The price Allergan plc (AGN - Get Report) paid for Tobira Therapeutics Inc. (TBRA) —a 500% premium to its Tuesday trading price—showed the Irish pharmaceutical company's boldness when doing deals and has analysts wondering what it will do for an encore.
In a conference call Allergan held with analysts and investors on Wednesday to discuss a pair of deals announced Tuesday—the acquisition of Tobira for up to $1.7 billion and Arkana Therapeutics Ltd. for $50 million—CEO Brent Saunders said the premium for Tobira was so high because of a "very competitive" deal process
But analysts who follow Allergan don't believe it's done doing deals.
For his part, Saunders declined commenting during the call on whether or not the company plans to do more deals. But if Allergan does so, there is a chance that it could look at autoimmune biotech company Alder Biopharmaceuticals Inc. (ALDR) , which The Deal identified as a takeover target in May.
"Within our universe, Alder, whose phase III migraine prophylaxis antibody, ALD403, is relatively de-risked and has multi-billion dollar potential, in our view, would potentially fall into this category (of possible takeover candidate)," analyst Brian Abrahams of Jefferies LLC wrote in a note. "We do not believe the Tobira acquisition would preclude Allergan, considered by many to be a natural potential acquirer of Alder, to still have an interest in Alder."
One company that likely won't get a look from Allergan or its peers?
"One that is definitely not in play in my view is Intercept Pharmaceuticals Inc. (ICPT - Get Report) ," according to analyst Elemer Piros of Cantor Fitzgerald. "The second company that Allergan bought yesterday for $50 million has a follow on compound to what Intercept has. They are definitely interested in the mode of action."
He added that Arkana has a compound in development that's too similar to Intercept's compounds for Allergan to own both.
Officials at Alder and Intercept declined comment.
Both Tobira and Arkana have compounds in development that show signs of treating non-alcoholic steatohepatitis (NASH), or fatty liver disease. Allergan indicated that compounds from each company have potential to act as complementary treatments for those with NASH.
As a result of Tobira's high price tag, Allergan's market cap fell $3 billion to $93.7 billion. The company, though, believes the deal will be worth it.

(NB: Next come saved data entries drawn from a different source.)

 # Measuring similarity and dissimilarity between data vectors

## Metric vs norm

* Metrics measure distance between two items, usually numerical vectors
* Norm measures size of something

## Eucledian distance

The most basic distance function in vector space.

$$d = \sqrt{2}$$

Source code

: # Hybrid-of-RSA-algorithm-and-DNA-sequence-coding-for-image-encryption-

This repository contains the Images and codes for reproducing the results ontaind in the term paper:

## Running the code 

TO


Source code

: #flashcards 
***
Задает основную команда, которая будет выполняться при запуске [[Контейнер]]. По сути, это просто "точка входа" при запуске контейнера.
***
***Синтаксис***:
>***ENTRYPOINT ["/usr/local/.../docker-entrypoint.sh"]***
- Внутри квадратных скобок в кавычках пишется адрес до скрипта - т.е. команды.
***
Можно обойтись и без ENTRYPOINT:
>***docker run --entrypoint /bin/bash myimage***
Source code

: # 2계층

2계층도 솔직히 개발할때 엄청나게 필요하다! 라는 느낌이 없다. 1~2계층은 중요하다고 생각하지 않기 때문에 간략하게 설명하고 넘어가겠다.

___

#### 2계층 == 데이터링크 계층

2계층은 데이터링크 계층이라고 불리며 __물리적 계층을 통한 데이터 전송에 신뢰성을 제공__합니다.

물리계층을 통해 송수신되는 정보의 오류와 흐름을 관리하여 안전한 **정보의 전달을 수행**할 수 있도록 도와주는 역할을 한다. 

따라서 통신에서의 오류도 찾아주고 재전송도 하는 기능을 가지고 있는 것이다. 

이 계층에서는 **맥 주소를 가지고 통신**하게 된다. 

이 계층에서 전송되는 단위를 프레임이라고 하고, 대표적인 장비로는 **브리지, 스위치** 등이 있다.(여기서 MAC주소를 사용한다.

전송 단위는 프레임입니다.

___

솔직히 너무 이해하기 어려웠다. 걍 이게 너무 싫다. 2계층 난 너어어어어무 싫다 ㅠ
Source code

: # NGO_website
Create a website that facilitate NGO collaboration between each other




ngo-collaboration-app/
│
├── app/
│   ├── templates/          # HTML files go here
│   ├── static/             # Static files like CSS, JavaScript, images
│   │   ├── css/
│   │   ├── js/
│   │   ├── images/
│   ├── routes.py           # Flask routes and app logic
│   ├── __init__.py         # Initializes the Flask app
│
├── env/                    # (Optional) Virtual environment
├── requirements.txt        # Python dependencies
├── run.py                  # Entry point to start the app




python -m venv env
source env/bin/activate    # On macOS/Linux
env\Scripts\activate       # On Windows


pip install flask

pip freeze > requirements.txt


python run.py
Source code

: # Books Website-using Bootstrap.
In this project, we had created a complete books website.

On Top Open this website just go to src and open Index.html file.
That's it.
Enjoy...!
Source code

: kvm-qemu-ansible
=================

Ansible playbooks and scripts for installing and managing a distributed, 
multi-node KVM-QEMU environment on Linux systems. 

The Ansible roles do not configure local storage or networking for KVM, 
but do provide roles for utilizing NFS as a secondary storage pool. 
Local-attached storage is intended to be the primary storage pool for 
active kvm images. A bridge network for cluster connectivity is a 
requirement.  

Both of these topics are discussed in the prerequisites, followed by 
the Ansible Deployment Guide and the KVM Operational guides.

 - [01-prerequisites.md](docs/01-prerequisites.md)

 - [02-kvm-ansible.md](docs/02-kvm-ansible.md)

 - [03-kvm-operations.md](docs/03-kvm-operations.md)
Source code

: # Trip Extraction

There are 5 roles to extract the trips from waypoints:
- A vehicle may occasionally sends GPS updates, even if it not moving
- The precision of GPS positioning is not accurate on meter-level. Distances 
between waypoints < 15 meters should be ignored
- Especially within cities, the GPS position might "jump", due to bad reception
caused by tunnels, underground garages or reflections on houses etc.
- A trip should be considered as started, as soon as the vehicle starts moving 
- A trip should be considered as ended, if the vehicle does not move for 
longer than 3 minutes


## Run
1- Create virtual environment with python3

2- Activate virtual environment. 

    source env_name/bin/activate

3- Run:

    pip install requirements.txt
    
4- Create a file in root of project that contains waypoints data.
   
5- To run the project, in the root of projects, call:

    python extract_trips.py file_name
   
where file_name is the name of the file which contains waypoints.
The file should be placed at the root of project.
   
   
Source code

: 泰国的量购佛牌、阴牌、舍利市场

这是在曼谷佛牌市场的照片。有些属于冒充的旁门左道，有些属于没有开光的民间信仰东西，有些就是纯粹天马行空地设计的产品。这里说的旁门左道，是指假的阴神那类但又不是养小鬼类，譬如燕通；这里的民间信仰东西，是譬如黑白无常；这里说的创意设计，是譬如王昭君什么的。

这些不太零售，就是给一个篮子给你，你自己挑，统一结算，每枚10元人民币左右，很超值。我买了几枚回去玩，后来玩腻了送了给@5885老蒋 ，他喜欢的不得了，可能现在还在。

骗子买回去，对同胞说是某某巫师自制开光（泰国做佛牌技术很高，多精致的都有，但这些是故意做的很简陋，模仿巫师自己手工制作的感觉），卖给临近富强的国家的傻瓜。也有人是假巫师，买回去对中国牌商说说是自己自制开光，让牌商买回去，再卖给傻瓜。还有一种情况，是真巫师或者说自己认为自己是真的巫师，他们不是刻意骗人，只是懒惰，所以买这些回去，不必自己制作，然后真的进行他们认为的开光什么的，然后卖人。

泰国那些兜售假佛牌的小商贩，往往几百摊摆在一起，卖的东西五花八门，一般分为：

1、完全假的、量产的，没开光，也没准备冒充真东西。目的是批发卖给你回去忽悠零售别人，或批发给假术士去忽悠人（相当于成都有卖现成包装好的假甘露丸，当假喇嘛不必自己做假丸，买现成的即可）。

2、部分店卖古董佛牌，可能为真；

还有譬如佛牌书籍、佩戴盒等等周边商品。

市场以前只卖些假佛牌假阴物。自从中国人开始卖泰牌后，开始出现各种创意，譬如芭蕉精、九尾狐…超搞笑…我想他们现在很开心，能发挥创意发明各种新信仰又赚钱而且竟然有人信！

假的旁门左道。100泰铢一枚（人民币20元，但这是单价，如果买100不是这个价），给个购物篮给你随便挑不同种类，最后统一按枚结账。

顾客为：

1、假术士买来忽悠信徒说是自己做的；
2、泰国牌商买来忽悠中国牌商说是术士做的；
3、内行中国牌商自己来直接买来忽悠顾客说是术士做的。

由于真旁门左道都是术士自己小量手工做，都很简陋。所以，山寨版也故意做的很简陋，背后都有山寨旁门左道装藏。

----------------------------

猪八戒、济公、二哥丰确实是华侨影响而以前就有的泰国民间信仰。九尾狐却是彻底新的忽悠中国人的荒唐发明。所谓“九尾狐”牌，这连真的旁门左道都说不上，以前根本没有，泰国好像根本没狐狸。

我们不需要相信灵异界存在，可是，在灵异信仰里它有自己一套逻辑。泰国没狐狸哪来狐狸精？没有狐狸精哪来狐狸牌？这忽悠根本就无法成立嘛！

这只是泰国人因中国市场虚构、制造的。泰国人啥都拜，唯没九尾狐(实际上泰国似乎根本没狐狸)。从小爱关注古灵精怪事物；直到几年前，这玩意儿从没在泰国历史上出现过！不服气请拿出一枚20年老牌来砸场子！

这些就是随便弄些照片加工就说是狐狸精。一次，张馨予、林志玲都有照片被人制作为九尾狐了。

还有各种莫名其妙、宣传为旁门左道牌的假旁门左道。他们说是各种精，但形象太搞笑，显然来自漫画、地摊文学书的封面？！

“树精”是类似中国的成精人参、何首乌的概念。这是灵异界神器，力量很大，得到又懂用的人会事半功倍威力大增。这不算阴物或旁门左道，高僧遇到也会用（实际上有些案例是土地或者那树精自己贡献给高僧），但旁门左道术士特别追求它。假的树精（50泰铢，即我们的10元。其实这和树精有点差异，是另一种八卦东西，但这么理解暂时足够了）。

"Markets don't like uncertainty and unknowing," Saunders said during Wednesday's call. "We had economic models surrounding each of these deals. We stayed within those models."

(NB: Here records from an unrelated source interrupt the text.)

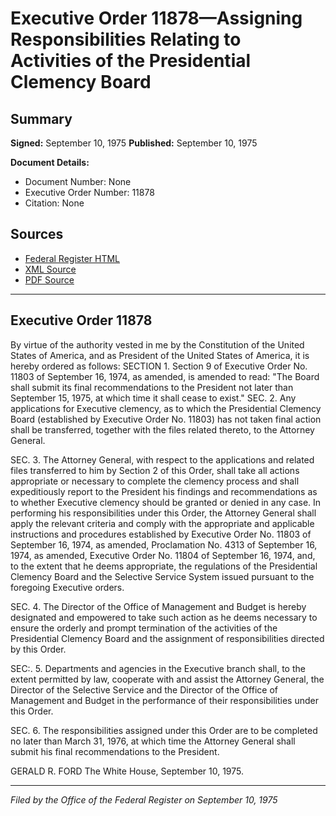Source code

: # Executive Order 11878—Assigning Responsibilities Relating to Activities of the Presidential Clemency Board

## Summary

**Signed:** September 10, 1975
**Published:** September 10, 1975

**Document Details:**
- Document Number: None
- Executive Order Number: 11878
- Citation: None

## Sources
- [Federal Register HTML](https://www.presidency.ucsb.edu/documents/executive-order-11878-assigning-responsibilities-relating-activities-the-presidential)
- [XML Source](None)
- [PDF Source](None)

---

## Executive Order 11878

By virtue of the authority vested in me by the Constitution of the United States of America, and as President of the United States of America, it is hereby ordered as follows:
SECTION 1. Section 9 of Executive Order No. 11803 of September 16, 1974, as amended, is amended to read:
"The Board shall submit its final recommendations to the President not later than September 15, 1975, at which time it shall cease to exist."
SEC. 2. Any applications for Executive clemency, as to which the Presidential Clemency Board (established by Executive Order No. 11803) has not taken final action shall be transferred, together with the files related thereto, to the Attorney General.

SEC. 3. The Attorney General, with respect to the applications and related files transferred to him by Section 2 of this Order, shall take all actions appropriate or necessary to complete the clemency process and shall expeditiously report to the President his findings and recommendations as to whether Executive clemency should be granted or denied in any case. In performing his responsibilities under this Order, the Attorney General shall apply the relevant criteria and comply with the appropriate and applicable instructions and procedures established by Executive Order No. 11803 of September 16, 1974, as amended, Proclamation No. 4313 of September 16, 1974, as amended, Executive Order No. 11804 of September 16, 1974, and, to the extent that he deems appropriate, the regulations of the Presidential Clemency Board and the Selective Service System issued pursuant to the foregoing Executive orders.

SEC. 4. The Director of the Office of Management and Budget is hereby designated and empowered to take such action as he deems necessary to ensure the orderly and prompt termination of the activities of the Presidential Clemency Board and the assignment of responsibilities directed by this Order.

SEC:. 5. Departments and agencies in the Executive branch shall, to the extent permitted by law, cooperate with and assist the Attorney General, the Director of the Selective Service and the Director of the Office of Management and Budget in the performance of their responsibilities under this Order.

SEC. 6. The responsibilities assigned under this Order are to be completed no later than March 31, 1976, at which time the Attorney General shall submit his final recommendations to the President.

GERALD R. FORD
The White House,
September 10, 1975.

---

*Filed by the Office of the Federal Register on September 10, 1975*
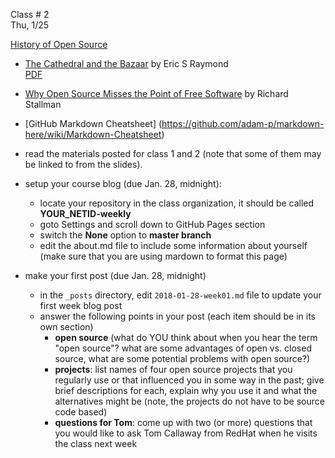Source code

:<div class="lecture2">


<div class="column_date">
<p markdown="block">

Class # 2 <br> 
Thu, 1/25


</p>
</div>

<div class="column_materials">
<p markdown="block">



[History of Open Source](slides/week1/history.html)  

- [The Cathedral and the Bazaar](http://www.catb.org/~esr/writings/cathedral-bazaar/cathedral-bazaar/index.html) by Eric S Raymond <br>[PDF](http://www.unterstein.net/su/docs/CathBaz.pdf) 

- [Why Open Source Misses the Point of Free Software](http://www.gnu.org/philosophy/open-source-misses-the-point.html) by Richard Stallman 

- [GitHub Markdown Cheatsheet]  (https://github.com/adam-p/markdown-here/wiki/Markdown-Cheatsheet) 


</p>
</div>

<div class="column_assign">
<p markdown="block">

- read the materials posted for class 1 and 2 (note that some of them may be linked to
from the slides). 

- setup your course blog (due Jan. 28, midnight):
    - locate your repository in the class organization, it should be called __YOUR_NETID-weekly__  
    - goto Settings and scroll down to GitHub Pages section
    - switch the __None__ option to __master branch__
    - edit the about.md file to include some information about yourself 
    (make sure that you are using mardown to format this page)
- make your first post (due Jan. 28, midnight)
    - in the `_posts` directory, edit `2018-01-28-week01.md` file to update your first
    week blog post 
    - answer the following points in your post (each item should be in its own section) 
        - __open source__ (what do YOU think about when you hear the term "open source"?
        what are some advantages of open vs. closed source, what are some potential 
        problems with open source?)
        - __projects__: list names of four open source projects that you regularly use or that influenced you in some way in the past; give brief descriptions for each, explain why you use it and what the alternatives might be (note, the projects do not have to be source code based) 
        - __questions for Tom__: come up with two (or more) questions that you 
        would like to ask
        Tom Callaway from RedHat when he visits the class next week 
         
        
 
</p>
</div>

</div>
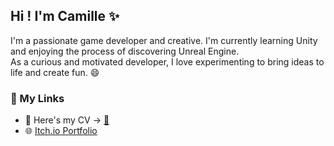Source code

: ## Hi ! I'm Camille ✨

I'm a passionate game developer and creative.
I'm currently learning Unity and enjoying the process of discovering Unreal Engine.  
As a curious and motivated developer, I love experimenting to bring ideas to life and create fun. 😄 


### 🚀 My Links
- 📄 Here's my CV -> [📄](./CV_CamillePurificato.pdf)
- 🌐 [Itch.io Portfolio]()

<!--
**Purificato/Purificato** is a ✨ _special_ ✨ repository because its `README.md` (this file) appears on your GitHub profile.

Here are some ideas to get you started:

- 🔭 I’m currently working on ...
- 🌱 I’m currently learning ...
- 👯 I’m looking to collaborate on ...
- 🤔 I’m looking for help with ...
- 💬 Ask me about ...
- 📫 How to reach me: ...
- 😄 Pronouns: ...
- ⚡ Fun fact: ...
-->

"We are dealing with north of $10 billion of market potential in a single drug," Piros said in a phone interview. "Any big pharma or big biotech who wanted to move into the liver space would have interest in a program like this."

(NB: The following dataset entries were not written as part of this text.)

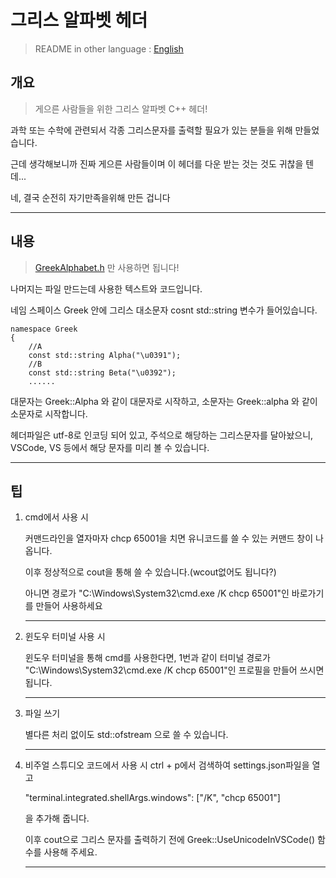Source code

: # 그리스 알파벳 헤더

> README in other language  :  [English](README.en.md)

## 개요

> 게으른 사람들을 위한 그리스 알파벳 C++ 헤더!

과학 또는 수학에 관련되서 각종 그리스문자를 출력할 필요가 있는 분들을 위해 만들었습니다.

근데 생각해보니까 진짜 게으른 사람들이며 이 헤더를 다운 받는 것는 것도 귀찮을 텐데...

네, 결국 순전히 자기만족을위해 만든 겁니다

* * *

## 내용

> [GreekAlphabet.h](GreekAlphabet.h) 만 사용하면 됩니다!

나머지는 파일 만드는데 사용한 텍스트와 코드입니다.

네임 스페이스 Greek 안에 그리스 대소문자
    cosnt std::string
변수가 들어있습니다.

    namespace Greek
    {
        //A 
        const std::string Alpha("\u0391"); 
        //B 
        const std::string Beta("\u0392"); 
        ......


대문자는 Greek::Alpha 와 같이 대문자로 시작하고, 소문자는 Greek::alpha 와 같이 소문자로 시작합니다.

헤더파일은 utf-8로 인코딩 되어 있고, 주석으로 해당하는 그리스문자를 달아놨으니, VSCode, VS 등에서 해당 문자를 미리 볼 수 있습니다.



* * * 

## 팁


1. cmd에서 사용 시
  
    커맨드라인을 열자마자 chcp 65001을 치면 유니코드를 쓸 수 있는 커맨드 창이 나옵니다.

    이후 정상적으로 cout을 통해 쓸 수 있습니다.(wcout없어도 됩니다?)

    아니면 경로가 "C:\Windows\System32\cmd.exe /K chcp 65001"인 바로가기를 만들어 사용하세요
     *** 

2. 윈도우 터미널 사용 시
   
   윈도우 터미널을 통해 cmd를 사용한다면, 1번과 같이 터미널 경로가 "C:\Windows\System32\cmd.exe /K chcp 65001"인 프로필을 만들어 쓰시면 됩니다.
   ***

3. 파일 쓰기
   
    별다른 처리 없이도 std::ofstream 으로 쓸 수 있습니다.

    ***


4. 비주얼 스튜디오 코드에서 사용 시
    ctrl + p에서 검색하여 settings.json파일을 열고

    "terminal.integrated.shellArgs.windows": ["/K", "chcp 65001"]
    
    을 추가해 줍니다.

    이후 cout으로 그리스 문자를 출력하기 전에 Greek::UseUnicodeInVSCode() 
    함수를 사용해 주세요.

    ***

Analysts have speculated that Gilead could now look at Allergan as a target, but Piros said he doesn't think it's likely.
"Culturally I don't know if they would be a good fit," Piros said. "Gilead may want to keep their innovative culture intact."
He also noted that the two are similar in size, which would make it difficult for Gilead to swallow the entire company.
"The value is in the eye of the beholder," Piros said. "We've seen crazier things."
Gilead officials couldn't be reached for immediate comment on its M&A strategy.
Saunders during the call reiterated previous statements that the company is taking a "stepping stone" approach to acquisitions. While Saunders noted that Allergan has a "very disciplined" approach to M&A, he added that the company is not afraid to be "bold" and turn deals around very quickly.
Allergan didn't release information on the advisers who worked on its Arkana deal.